No one who puts on a new pair of slippers needs to be told change is uncomfortable. The old pair of slippers, though tattered and threadbare, are friends, familiar and comfortable. The new ones feel stiff and awkward, and unless we throw away the old pair, there is always the temptation to slip back into them, especially when alone.
This small, homely example of change can hardly be compared to the monumental challenge of recovery from addictions. But it does illustrate two important things: new behaviour and attitudes are stiff and uncomfortable; and, it is easy to slip back into old ways, to regress, to relapse.
Loneliness, Isolation, and Boredom
The behaviour of addicted people is stereotyped, repetitive, maladaptive, and rigid. Isolation is often entrenched and can be extremely subtle. We can be lonely in a room of three hundred people. We can live in a ‘’loving’’ family and feel completely alone and unloved. The wonder is not that we have difficulty reaching out to others in recovery. The wonder is that we learn to do it all!
It is a well-known fact we don’t do what we want to do as much as those things we do by habit. Habits feel comfortable. Multiply this about one million, and you have the dilemma of the learned, habitual response of addicts in avoiding life and self with alcohol, other drugs, sex, or food. What could enable alcoholics and addicts, and codependents to depart from this ingrained lifestyle?
Addiction is the disease of loneliness, isolation, and boredom. Learning to escape from such solitary confinement is a central lesson in recovery from addictions. Twelve Step groups undoubtedly attract the world’s largest group of ‘’loners’’ who discover their need and love for each other.
In addiction, we pull away from others, either actually or psychologically. Instead of asking, ‘’How are we alike?’’ we proclaimed ‘’I’m special, unique, and different. You can’t understand me, and I don’t want to understand you. It’s my life, and I’ll do with it as I please.’’ Some of us had to die of our uniqueness. Others change and live with varying degrees of joy and serenity.
In Twelve Step programs, we become part of a great whole. It is an integrating way of life. We awake to the fact that even the Steps are written in the plural. They read ‘’We’’ did these things. ‘’We’’ came to understand. As the fog lifts, we realize that other people have been reaching out to us all along.
One day we hear and understand when someone says, ‘’I can’t. We can.’’ What a powerful idea! Until this time, our lives had been ruled by the idea that only people with mammoth amounts of willpower could achieve anything worthwhile in life. Our false pride, perfectionism, and delusion kept us from asking for any help.

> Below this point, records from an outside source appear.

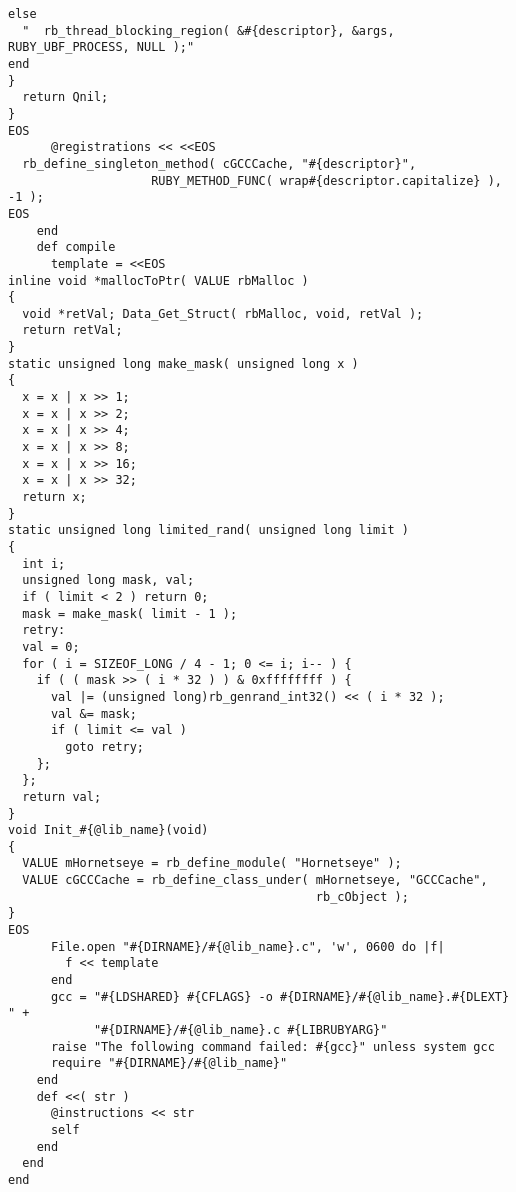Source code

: \begin{lstlisting}
else
  "  rb_thread_blocking_region( &#{descriptor}, &args, RUBY_UBF_PROCESS, NULL );"
end
}
  return Qnil;
}
EOS
      @registrations << <<EOS
  rb_define_singleton_method( cGCCCache, "#{descriptor}",
                    RUBY_METHOD_FUNC( wrap#{descriptor.capitalize} ), -1 ); 
EOS
    end
    def compile
      template = <<EOS
inline void *mallocToPtr( VALUE rbMalloc )
{
  void *retVal; Data_Get_Struct( rbMalloc, void, retVal );
  return retVal;
}
static unsigned long make_mask( unsigned long x )
{
  x = x | x >> 1;
  x = x | x >> 2;
  x = x | x >> 4;
  x = x | x >> 8;
  x = x | x >> 16;
  x = x | x >> 32;
  return x;
}
static unsigned long limited_rand( unsigned long limit )
{
  int i;
  unsigned long mask, val;
  if ( limit < 2 ) return 0;
  mask = make_mask( limit - 1 );
  retry:
  val = 0;
  for ( i = SIZEOF_LONG / 4 - 1; 0 <= i; i-- ) {
    if ( ( mask >> ( i * 32 ) ) & 0xffffffff ) {
      val |= (unsigned long)rb_genrand_int32() << ( i * 32 );
      val &= mask;
      if ( limit <= val )
        goto retry;
    };
  };
  return val;
}
void Init_#{@lib_name}(void)
{
  VALUE mHornetseye = rb_define_module( "Hornetseye" );
  VALUE cGCCCache = rb_define_class_under( mHornetseye, "GCCCache",
                                           rb_cObject );
}
EOS
      File.open "#{DIRNAME}/#{@lib_name}.c", 'w', 0600 do |f|
        f << template
      end
      gcc = "#{LDSHARED} #{CFLAGS} -o #{DIRNAME}/#{@lib_name}.#{DLEXT} " +
            "#{DIRNAME}/#{@lib_name}.c #{LIBRUBYARG}"
      raise "The following command failed: #{gcc}" unless system gcc
      require "#{DIRNAME}/#{@lib_name}"
    end
    def <<( str )
      @instructions << str
      self
    end
  end
end
\end{lstlisting}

Step One came as bewilderment in suggesting that our lives were beyond our management. We gradually began to see Steps Two and Three provided other direction, something we could each for if we became willing, honest, and open-minded.
An emphasis on surrender gradually permeated our self-centred, egotistical ‘’Me First and Only’’ way of thinking and behaving. As we attended more meetings and had more sessions with our therapist, not always understanding why we were there but feeling a glow and a lift by the meeting’s end, we began doing something first with and then for others. What a switch! We cleaned ashtrays, made coffee, and stacked chairs. We scheduled more sessions with our therapist. Our little jobs gave us a strange sense of satisfaction and usefulness, and the multilayered veneer of self-sufficiency and inflated ego began to crack. In rehab, we listened to others’ stories, interacted, and helped with little chores. We started to enjoy the give and take of meetings. We even tried putting our trust in our therapist or sponsor – a Power greater than ourselves.